◆ **EXERCISE DESCRIPTION**:
Where in the records does the word "Verification" occur? Copy each line in which it does.

Stored entries
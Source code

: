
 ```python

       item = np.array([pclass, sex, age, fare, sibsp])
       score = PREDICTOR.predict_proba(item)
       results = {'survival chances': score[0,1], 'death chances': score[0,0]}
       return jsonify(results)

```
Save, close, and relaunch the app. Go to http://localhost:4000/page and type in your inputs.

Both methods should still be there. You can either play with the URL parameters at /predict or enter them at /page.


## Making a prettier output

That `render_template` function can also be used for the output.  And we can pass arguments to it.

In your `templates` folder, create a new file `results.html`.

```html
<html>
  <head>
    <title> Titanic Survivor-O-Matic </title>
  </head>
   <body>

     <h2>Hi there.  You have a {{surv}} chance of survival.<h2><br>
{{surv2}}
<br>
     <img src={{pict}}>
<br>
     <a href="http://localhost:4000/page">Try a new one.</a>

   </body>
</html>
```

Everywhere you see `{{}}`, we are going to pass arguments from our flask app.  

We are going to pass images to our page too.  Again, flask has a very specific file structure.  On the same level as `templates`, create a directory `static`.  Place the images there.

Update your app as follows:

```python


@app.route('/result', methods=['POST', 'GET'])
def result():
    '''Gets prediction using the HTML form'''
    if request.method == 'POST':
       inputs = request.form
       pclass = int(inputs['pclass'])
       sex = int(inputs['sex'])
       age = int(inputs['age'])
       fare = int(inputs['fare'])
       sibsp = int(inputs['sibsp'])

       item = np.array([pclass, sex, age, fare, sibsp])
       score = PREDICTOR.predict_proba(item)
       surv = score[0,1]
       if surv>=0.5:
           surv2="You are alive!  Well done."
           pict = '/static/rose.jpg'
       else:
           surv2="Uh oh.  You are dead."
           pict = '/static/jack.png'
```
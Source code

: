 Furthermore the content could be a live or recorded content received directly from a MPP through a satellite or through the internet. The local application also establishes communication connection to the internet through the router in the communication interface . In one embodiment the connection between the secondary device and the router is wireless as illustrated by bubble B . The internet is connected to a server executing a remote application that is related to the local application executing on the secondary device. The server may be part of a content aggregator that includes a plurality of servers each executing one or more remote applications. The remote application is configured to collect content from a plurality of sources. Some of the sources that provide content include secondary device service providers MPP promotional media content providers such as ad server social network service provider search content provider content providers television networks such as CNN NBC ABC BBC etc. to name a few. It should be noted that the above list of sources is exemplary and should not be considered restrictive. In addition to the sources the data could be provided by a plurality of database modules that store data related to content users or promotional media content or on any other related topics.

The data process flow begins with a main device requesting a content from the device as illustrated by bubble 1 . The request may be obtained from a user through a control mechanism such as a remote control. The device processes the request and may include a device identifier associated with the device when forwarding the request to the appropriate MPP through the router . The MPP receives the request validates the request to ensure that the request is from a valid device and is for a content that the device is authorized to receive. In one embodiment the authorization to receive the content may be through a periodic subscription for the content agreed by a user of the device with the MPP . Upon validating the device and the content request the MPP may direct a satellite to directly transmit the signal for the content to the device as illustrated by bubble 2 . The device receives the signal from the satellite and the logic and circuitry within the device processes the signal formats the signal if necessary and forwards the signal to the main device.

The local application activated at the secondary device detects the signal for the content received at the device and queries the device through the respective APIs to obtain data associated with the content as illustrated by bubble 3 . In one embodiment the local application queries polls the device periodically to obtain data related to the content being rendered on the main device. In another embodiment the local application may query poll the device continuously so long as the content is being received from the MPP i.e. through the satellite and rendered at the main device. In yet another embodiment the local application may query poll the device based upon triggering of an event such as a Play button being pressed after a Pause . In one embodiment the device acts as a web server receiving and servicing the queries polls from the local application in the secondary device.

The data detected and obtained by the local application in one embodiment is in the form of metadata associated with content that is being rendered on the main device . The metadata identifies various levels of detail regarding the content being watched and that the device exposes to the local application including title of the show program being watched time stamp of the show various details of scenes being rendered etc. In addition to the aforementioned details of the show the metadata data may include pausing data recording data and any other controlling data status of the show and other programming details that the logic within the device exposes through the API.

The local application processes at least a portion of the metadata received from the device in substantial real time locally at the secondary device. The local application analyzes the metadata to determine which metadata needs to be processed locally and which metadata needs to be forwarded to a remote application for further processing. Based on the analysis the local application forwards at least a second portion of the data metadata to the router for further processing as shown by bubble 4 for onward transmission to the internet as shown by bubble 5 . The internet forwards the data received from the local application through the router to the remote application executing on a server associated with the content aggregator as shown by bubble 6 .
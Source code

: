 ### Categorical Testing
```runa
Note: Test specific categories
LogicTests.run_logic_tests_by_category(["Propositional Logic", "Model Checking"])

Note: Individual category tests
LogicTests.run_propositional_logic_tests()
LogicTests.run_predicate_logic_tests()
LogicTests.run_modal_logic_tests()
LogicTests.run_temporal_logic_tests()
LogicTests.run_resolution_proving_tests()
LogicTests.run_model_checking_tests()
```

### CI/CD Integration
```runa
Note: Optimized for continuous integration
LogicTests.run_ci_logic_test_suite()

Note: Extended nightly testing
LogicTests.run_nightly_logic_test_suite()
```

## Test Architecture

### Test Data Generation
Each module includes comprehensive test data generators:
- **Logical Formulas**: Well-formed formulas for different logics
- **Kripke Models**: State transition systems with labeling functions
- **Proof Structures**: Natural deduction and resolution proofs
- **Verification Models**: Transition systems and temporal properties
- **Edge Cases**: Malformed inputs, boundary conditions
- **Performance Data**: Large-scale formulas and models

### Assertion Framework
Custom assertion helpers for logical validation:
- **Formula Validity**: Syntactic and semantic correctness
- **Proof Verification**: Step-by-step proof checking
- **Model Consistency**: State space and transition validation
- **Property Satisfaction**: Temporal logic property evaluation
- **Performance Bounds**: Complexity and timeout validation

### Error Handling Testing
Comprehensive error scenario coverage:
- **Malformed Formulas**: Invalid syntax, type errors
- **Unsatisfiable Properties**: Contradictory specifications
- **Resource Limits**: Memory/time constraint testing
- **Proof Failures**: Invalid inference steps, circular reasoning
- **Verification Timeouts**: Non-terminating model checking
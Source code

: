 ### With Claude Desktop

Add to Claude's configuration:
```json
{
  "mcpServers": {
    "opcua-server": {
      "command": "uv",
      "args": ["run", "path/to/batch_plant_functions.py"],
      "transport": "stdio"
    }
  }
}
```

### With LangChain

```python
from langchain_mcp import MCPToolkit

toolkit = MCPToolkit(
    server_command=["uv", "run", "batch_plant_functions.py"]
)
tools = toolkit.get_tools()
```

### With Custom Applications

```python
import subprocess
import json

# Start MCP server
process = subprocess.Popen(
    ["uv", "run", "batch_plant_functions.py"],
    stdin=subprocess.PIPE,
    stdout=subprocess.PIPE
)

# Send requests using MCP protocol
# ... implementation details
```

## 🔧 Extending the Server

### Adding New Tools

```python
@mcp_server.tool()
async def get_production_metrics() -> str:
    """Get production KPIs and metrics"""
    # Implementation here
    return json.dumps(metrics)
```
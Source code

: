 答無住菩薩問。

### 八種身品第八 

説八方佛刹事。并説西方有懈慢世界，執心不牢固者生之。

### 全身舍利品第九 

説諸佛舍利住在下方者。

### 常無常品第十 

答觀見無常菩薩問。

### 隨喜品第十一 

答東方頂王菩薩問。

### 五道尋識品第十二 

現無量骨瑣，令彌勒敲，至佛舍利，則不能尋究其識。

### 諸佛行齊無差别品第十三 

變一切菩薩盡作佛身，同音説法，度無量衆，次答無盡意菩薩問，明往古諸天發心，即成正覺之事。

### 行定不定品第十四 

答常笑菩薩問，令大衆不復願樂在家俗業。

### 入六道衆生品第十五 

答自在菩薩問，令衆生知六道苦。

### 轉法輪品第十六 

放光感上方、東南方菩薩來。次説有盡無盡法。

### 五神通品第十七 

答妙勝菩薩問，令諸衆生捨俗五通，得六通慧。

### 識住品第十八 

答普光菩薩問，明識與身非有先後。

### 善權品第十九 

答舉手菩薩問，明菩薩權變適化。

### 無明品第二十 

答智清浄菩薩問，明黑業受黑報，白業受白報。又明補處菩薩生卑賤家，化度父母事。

◆ **ANSWER SECTION**:
- **Verification Models**: Transition systems and temporal properties
- **Proof Verification**: Step-by-step proof checking
- **Verification Timeouts**: Non-terminating model checking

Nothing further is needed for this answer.